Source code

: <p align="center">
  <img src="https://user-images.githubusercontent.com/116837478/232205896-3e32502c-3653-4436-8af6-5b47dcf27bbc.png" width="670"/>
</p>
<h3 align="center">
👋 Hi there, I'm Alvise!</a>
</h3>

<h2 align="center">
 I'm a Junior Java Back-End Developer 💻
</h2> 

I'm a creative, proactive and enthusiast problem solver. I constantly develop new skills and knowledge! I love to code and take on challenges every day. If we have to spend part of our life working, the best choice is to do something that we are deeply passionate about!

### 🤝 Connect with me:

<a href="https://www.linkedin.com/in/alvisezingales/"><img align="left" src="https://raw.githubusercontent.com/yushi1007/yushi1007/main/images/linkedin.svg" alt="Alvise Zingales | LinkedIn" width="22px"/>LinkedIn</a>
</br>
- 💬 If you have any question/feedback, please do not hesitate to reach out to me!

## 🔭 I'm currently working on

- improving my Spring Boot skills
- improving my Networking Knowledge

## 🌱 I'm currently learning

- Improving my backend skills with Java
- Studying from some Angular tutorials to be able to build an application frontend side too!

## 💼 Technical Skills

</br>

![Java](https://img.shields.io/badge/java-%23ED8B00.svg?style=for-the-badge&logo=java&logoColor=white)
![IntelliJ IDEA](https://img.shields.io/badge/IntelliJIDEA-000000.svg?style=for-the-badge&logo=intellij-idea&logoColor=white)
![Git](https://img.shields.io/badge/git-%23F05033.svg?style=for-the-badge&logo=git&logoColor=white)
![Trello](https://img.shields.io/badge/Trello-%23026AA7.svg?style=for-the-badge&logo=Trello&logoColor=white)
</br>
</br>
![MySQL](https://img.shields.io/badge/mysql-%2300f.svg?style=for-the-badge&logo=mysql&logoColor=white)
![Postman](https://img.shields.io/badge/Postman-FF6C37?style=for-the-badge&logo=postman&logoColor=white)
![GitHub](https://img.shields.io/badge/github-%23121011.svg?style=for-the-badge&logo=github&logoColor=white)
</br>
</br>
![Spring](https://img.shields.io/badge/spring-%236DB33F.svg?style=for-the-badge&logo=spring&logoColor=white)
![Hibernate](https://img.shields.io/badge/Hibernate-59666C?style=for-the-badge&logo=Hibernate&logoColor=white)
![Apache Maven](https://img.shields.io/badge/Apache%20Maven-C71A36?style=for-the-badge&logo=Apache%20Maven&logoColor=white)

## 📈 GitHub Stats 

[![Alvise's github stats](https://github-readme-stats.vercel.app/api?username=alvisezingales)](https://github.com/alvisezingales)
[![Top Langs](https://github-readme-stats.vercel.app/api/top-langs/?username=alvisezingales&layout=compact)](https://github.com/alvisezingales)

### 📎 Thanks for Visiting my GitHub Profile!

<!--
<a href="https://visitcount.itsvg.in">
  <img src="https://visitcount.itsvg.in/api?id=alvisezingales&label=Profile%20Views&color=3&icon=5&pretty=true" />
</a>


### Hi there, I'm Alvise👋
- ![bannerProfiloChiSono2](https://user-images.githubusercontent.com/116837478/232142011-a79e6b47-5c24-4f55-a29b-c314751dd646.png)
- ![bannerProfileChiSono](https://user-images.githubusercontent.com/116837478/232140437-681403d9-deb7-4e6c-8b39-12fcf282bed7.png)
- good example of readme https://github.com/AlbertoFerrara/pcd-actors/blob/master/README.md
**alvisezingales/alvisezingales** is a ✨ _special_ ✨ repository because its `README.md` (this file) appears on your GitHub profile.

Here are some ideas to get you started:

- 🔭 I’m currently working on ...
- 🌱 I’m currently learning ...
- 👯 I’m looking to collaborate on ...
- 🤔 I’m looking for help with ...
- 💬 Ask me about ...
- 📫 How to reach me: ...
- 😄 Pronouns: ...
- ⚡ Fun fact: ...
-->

────────

▶ **Activity**
Lines that contain the word "currently": how many are there in the data? Give the number and nothing else.

▶ **Response for this exercise**
4